The Lake Palace is one of the most beautiful palaces in the world, arising out of the Turquoise Waters of the Pichola like an elegant fantasy in white marble.
The Lake palace was built in the 17th century on a natural foundation of 4 acers of rock. It was initially called Jaginwas after its founder Maharana Jagjit Singh.
The Maharana, ruler of Jaipur from 1628 to 1654, was very friendly with Mughal Emperor Shah Jahan and encouraged his craftsmen to copy some of the glories of his incomparable buildings at Agra. The successive rulers used this cool haven as their summer resort, holding their regal durbars in its courtyards.
These courtyards lined with columns, pillared terraces, fountains and gardens all add to its impressive image. The rooms are decorated with cusped arches, inland stones of pink, and green lotus leaves and painted mirrors
Perched on a 150 m high hill its sprawl is the most formidable and magnificent fort in Rajasthan. Rao Jodha founded it in 1459 but subsequent rulers of Jodhpur have also added to it over the centuries.
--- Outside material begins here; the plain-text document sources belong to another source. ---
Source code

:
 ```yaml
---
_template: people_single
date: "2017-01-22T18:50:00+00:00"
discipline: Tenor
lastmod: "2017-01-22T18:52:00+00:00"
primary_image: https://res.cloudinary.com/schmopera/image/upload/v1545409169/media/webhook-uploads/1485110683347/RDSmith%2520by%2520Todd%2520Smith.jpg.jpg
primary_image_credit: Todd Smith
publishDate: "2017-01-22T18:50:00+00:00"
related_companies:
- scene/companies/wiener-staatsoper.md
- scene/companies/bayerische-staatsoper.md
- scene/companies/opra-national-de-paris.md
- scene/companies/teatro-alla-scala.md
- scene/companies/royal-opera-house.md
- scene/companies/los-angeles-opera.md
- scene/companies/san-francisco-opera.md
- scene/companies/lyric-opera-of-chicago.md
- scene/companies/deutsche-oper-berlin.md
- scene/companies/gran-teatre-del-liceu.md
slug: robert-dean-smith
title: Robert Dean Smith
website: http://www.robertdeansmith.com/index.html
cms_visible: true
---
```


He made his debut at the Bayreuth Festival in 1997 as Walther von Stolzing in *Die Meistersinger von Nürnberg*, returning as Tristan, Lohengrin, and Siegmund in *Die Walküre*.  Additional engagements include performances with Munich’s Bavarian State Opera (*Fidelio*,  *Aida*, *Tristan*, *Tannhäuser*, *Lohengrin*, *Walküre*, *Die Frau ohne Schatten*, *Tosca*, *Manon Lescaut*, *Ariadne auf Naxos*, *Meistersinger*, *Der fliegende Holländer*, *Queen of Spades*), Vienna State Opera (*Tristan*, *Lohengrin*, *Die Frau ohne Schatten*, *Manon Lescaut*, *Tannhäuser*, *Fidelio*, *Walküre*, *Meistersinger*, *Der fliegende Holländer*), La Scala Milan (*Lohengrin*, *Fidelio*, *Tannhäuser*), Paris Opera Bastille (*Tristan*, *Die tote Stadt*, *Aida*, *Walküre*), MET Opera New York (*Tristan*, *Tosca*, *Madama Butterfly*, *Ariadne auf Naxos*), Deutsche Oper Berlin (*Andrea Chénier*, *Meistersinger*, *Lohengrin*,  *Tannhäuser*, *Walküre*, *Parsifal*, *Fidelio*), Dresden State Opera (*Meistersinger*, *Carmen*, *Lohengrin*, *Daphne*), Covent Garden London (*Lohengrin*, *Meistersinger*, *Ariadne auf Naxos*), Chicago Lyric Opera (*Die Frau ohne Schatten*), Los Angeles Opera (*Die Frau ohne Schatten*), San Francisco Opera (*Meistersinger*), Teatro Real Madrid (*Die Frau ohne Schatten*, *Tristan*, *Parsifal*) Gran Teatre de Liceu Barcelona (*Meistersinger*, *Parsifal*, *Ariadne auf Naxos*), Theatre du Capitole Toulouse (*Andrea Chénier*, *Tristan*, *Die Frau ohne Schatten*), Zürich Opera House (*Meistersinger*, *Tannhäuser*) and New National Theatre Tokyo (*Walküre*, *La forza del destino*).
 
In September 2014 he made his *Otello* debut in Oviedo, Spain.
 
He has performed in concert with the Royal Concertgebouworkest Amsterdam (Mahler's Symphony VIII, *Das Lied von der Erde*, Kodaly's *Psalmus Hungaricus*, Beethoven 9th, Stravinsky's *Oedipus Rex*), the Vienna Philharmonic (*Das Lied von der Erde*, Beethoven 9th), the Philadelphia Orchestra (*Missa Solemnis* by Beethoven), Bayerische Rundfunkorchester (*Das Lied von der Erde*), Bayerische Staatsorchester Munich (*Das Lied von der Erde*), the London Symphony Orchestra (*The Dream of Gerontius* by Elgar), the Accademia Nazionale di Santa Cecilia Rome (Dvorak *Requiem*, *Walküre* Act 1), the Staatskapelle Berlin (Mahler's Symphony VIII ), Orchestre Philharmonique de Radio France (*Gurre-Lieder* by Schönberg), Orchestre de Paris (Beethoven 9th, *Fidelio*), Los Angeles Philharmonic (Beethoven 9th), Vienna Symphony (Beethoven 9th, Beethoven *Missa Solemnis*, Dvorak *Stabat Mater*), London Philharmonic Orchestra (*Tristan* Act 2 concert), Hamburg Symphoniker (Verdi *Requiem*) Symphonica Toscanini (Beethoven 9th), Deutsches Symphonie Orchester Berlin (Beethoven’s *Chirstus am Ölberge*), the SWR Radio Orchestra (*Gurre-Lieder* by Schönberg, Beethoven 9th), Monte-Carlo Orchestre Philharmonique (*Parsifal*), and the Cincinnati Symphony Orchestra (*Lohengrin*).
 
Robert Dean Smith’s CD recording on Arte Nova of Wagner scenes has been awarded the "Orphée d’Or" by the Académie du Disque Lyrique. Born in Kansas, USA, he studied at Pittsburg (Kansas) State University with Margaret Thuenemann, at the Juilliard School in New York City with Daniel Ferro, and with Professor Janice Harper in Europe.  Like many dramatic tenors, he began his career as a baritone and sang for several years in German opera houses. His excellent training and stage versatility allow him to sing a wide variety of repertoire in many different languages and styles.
A meandering road leads to the from the city 5 kms below. Battle scars of canon ball hit by attacking armies of Jaipur can still be seen on the second gate. To the left is chhatri of Kirat Singh Soda, a soldier who fell on the spot while defending the fort against the armies of Amber.
There are seven gates, which include Jayapol meaning victory built by Maharaja Man Singh to commemorate his victories over Jaipur and Bikaner armies. Fattehpol also meaning victory gate was built by Maharaja Ajit Singh to mark the defeat of Mughals.
And Lohapol meaning iron gate has a moving memorabilia on palm print of the queens of Maharaja Man Singh who threw themselves on his funeral pyre in an act of sati. The palm imprints still attract devotional attention and are covered by vermilion paste and paper-thin silver foil.
This is one of the finest museums in Rajasthan and certainly the best layed out. In the palanquin section of the fort museum, you can see an interesting collection of old royal palanquins including the elaborate domed gilt Mahadol palanquin, which was won in a battle from the Governor of Gujarat in 1730. The museum exhibits the heritage of the Rathores in arms, costumes, paintings and decorated period rooms.
The grandest of Mehrangarh’s period rooms, the Phool Mahal was in all likely hood a private and exclusive chamber of pleasure dancing girls once swooned in exhaustion here under a ceiling rich in gold filigree. The Phool Mahal was created by Maharaja Abhaya Singh (1724-1749) and the gold came from Ahmedabad in Gujarat as war booty after his famous victory over the rebellious Mughal governor, Sarbuland Khan. The paintings, royal portraits and the ever-popular raga mala, came much later, in the reign of Jaswant Singh II.
The Jhanki Mahal, from where the royal ladies watched the official proceedings, in the courtyard, today houses a rich collection of the royal cradles. The cradles are decorated with gilt mirrors and figures of fairies, elephant and birds.